Mon personnel n’est pas intéressé. 

25% des dentistes interrogés par Nottingham exposent une crainte face à la résistance de leurs équipes à l’idée d’une formation continue obligatoire. Si la formation proposée est inadaptée, une telle résistance est en effet à prévoir et même à espérer. Mais dans le cadre d’un plan de formation réfléchi et adapté, ce type de résistance est révélatrice de deux problèmes : d’abord, une fausse certitude de la part de vos employés et de la vôtre de ne pas en avoir besoin, ce qui est illusoire, puisque personne n’est parfait à sa tâche en tout temps et que vos résultats en sont la preuve, et d’autre part un problème de leadership, car une fois encore vous êtes le patron. Mais il faut bien évidemment croire vous-même en l’intérêt de la démarche et prêcher par l’exemple.

Se former et former autant de personnes en continu est trop onéreux.

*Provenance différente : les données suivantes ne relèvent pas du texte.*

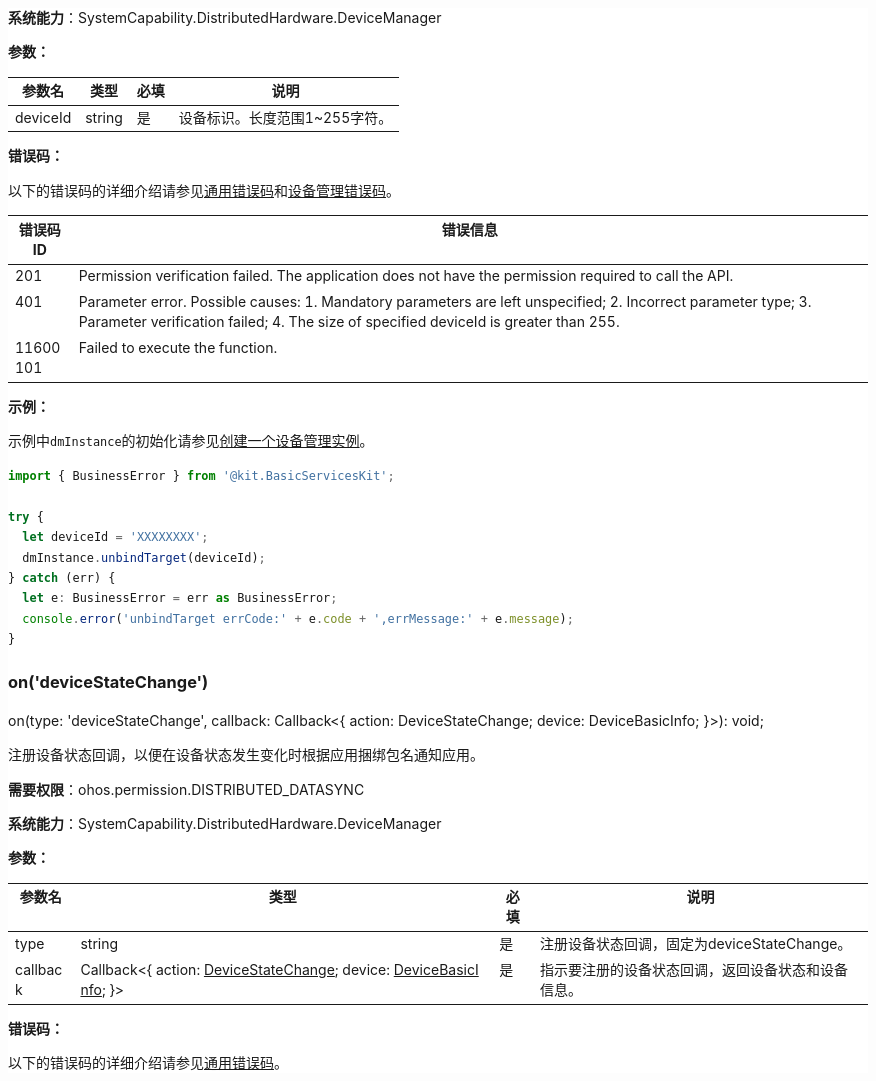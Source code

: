 **系统能力**：SystemCapability.DistributedHardware.DeviceManager

**参数：**

  | 参数名   | 类型                      | 必填 | 说明       |
  | -------- | ------------------------- | ---- | ---------- |
  | deviceId | string                    | 是   | 设备标识。长度范围1~255字符。 |

**错误码：**

以下的错误码的详细介绍请参见[通用错误码](../errorcode-universal.md)和[设备管理错误码](errorcode-device-manager.md)。

| 错误码ID | 错误信息                                                        |
| -------- | --------------------------------------------------------------- |
| 201 | Permission verification failed. The application does not have the permission required to call the API.                                            |
| 401 | Parameter error. Possible causes: 1. Mandatory parameters are left unspecified; 2. Incorrect parameter type; 3. Parameter verification failed; 4. The size of specified deviceId is greater than 255.  |
| 11600101 | Failed to execute the function.                                 |

**示例：**

示例中`dmInstance`的初始化请参见[创建一个设备管理实例](#distributeddevicemanagercreatedevicemanager)。

  ```ts
  import { BusinessError } from '@kit.BasicServicesKit';

  try {
    let deviceId = 'XXXXXXXX';
    dmInstance.unbindTarget(deviceId);
  } catch (err) {
    let e: BusinessError = err as BusinessError;
    console.error('unbindTarget errCode:' + e.code + ',errMessage:' + e.message);
  }
  ```

### on('deviceStateChange')

on(type: 'deviceStateChange', callback: Callback&lt;{ action: DeviceStateChange; device: DeviceBasicInfo; }&gt;): void;

注册设备状态回调，以便在设备状态发生变化时根据应用捆绑包名通知应用。

**需要权限**：ohos.permission.DISTRIBUTED_DATASYNC

**系统能力**：SystemCapability.DistributedHardware.DeviceManager

**参数：**

  | 参数名       | 类型                                     | 必填   | 说明                             |
  | -------- | ---------------------------------------- | ---- | ------------------------------ |
  | type     | string                                   | 是    | 注册设备状态回调，固定为deviceStateChange。 |
  | callback | Callback&lt;{&nbsp;action:&nbsp;[DeviceStateChange](#devicestatechange);&nbsp;device:&nbsp;[DeviceBasicInfo](#devicebasicinfo);&nbsp;}&gt; | 是    | 指示要注册的设备状态回调，返回设备状态和设备信息。      |

**错误码：**

以下的错误码的详细介绍请参见[通用错误码](../errorcode-universal.md)。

La confusion ici est dans la perception de ce que « formation continue » peut recouvrir et ne tient aucun compte de l’autonomie dont vous pouvez faire preuve sur ce point. Les séminaires, universités du temps libre et autres consultants spécialisés, pour utiles qu’ils puissent se révéler occasionnellement et au cas par cas, ne sont pas les seules solutions permettant une formation continue. Des supports pédagogiques, plateformes en ligne, sessions de jeux de rôles sont autant d’outils gratuits, facilement accessibles et efficaces qui peuvent entrer dans le programme sur mesure qui doit être défini par et pour votre cabinet. La propre structure créée par Nottingham propose entre autres par exemple l’acquisition d’un programme de formation adaptable à chaque cabinet et mis en place en interne de façon autonome, et pas seulement des cours ou interventions payants sur le long terme. D’autres structures de ce type existent dans tous les pays, et les solutions payantes peuvent se limiter à l’impulsion nécessaire à la mise en place d’une solution personnalisée et à la définition de cette solution pour le long terme.

En conclusion, Nottingham réaffirme l’importance d’agir d’ores et déjà sur ces éléments concrets que sont notamment l’accueil téléphonique et la fixation raisonnée de rendez-vous afin d’amorcer le progrès de votre rentabilité et d’obtenir rapidement des résultats tangibles significatifs. De nombreux professionnels peuvent vous y aider, et l’intégration d’une formation continue constante, externe ou non, au fonctionnement de votre cabinet, est indispensable au succès pérenne de votre entreprise et à l’accession non à une moyenne, mais à l’excellence.